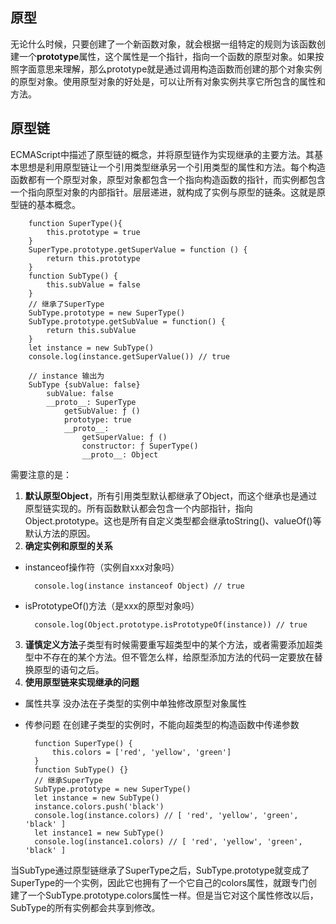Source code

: ## 原型
无论什么时候，只要创建了一个新函数对象，就会根据一组特定的规则为该函数创建一个**prototype**属性，这个属性是一个指针，指向一个函数的原型对象。如果按照字面意思来理解，那么prototype就是通过调用构造函数而创建的那个对象实例的原型对象。使用原型对象的好处是，可以让所有对象实例共享它所包含的属性和方法。

## 原型链
ECMAScript中描述了原型链的概念，并将原型链作为实现继承的主要方法。其基本思想是利用原型链让一个引用类型继承另一个引用类型的属性和方法。每个构造函数都有一个原型对象，原型对象都包含一个指向构造函数的指针，而实例都包含一个指向原型对象的内部指针。层层递进，就构成了实例与原型的链条。这就是原型链的基本概念。

        function SuperType(){
            this.prototype = true
        }
        SuperType.prototype.getSuperValue = function () {
            return this.prototype
        }
        function SubType() {
            this.subValue = false
        }
        // 继承了SuperType
        SubType.prototype = new SuperType()
        SubType.prototype.getSubValue = function() {
            return this.subValue
        }
        let instance = new SubType()
        console.log(instance.getSuperValue()) // true

        // instance 输出为
        SubType {subValue: false}
            subValue: false
            __proto__: SuperType
                getSubValue: ƒ ()
                prototype: true
                __proto__:
                    getSuperValue: ƒ ()
                    constructor: ƒ SuperType()
                    __proto__: Object

需要注意的是：
1. **默认原型Object**，所有引用类型默认都继承了Object，而这个继承也是通过原型链实现的。所有函数默认都会包含一个内部指针，指向Object.prototype。这也是所有自定义类型都会继承toString()、valueOf()等默认方法的原因。
2. **确定实例和原型的关系**
- instanceof操作符（实例自xxx对象吗）

        console.log(instance instanceof Object) // true

- isPrototypeOf()方法（是xxx的原型对象吗）

        console.log(Object.prototype.isPrototypeOf(instance)) // true

3.  **谨慎定义方法**子类型有时候需要重写超类型中的某个方法，或者需要添加超类型中不存在的某个方法。但不管怎么样，给原型添加方法的代码一定要放在替换原型的语句之后。    
4. **使用原型链来实现继承的问题**   
- 属性共享 没办法在子类型的实例中单独修改原型对象属性
- 传参问题 在创建子类型的实例时，不能向超类型的构造函数中传递参数

        function SuperType() {
            this.colors = ['red', 'yellow', 'green']
        }
        function SubType() {}
        // 继承SuperType
        SubType.prototype = new SuperType()
        let instance = new SubType()
        instance.colors.push('black')
        console.log(instance.colors) // [ 'red', 'yellow', 'green', 'black' ]
        let instance1 = new SubType()
        console.log(instance1.colors) // [ 'red', 'yellow', 'green', 'black' ]

当SubType通过原型链继承了SuperType之后，SubType.prototype就变成了SuperType的一个实例，因此它也拥有了一个它自己的colors属性，就跟专门创建了一个SubType.prototype.colors属性一样。但是当它对这个属性修改以后，SubType的所有实例都会共享到修改。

- **Your objective**: What is needed is the exact run of lines from the start of the data through the line with "getSuperValue: ƒ ()", both ends included, minus the pictures.

- **Reply**:
Source code

: ## 原型
无论什么时候，只要创建了一个新函数对象，就会根据一组特定的规则为该函数创建一个**prototype**属性，这个属性是一个指针，指向一个函数的原型对象。如果按照字面意思来理解，那么prototype就是通过调用构造函数而创建的那个对象实例的原型对象。使用原型对象的好处是，可以让所有对象实例共享它所包含的属性和方法。

## 原型链
ECMAScript中描述了原型链的概念，并将原型链作为实现继承的主要方法。其基本思想是利用原型链让一个引用类型继承另一个引用类型的属性和方法。每个构造函数都有一个原型对象，原型对象都包含一个指向构造函数的指针，而实例都包含一个指向原型对象的内部指针。层层递进，就构成了实例与原型的链条。这就是原型链的基本概念。

        function SuperType(){
            this.prototype = true
        }
        SuperType.prototype.getSuperValue = function () {
            return this.prototype
        }
        function SubType() {
            this.subValue = false
        }
        // 继承了SuperType
        SubType.prototype = new SuperType()
        SubType.prototype.getSubValue = function() {
            return this.subValue
        }
        let instance = new SubType()
        console.log(instance.getSuperValue()) // true

        // instance 输出为
        SubType {subValue: false}
            subValue: false
            __proto__: SuperType
                getSubValue: ƒ ()
                prototype: true
                __proto__:
                    getSuperValue: ƒ ()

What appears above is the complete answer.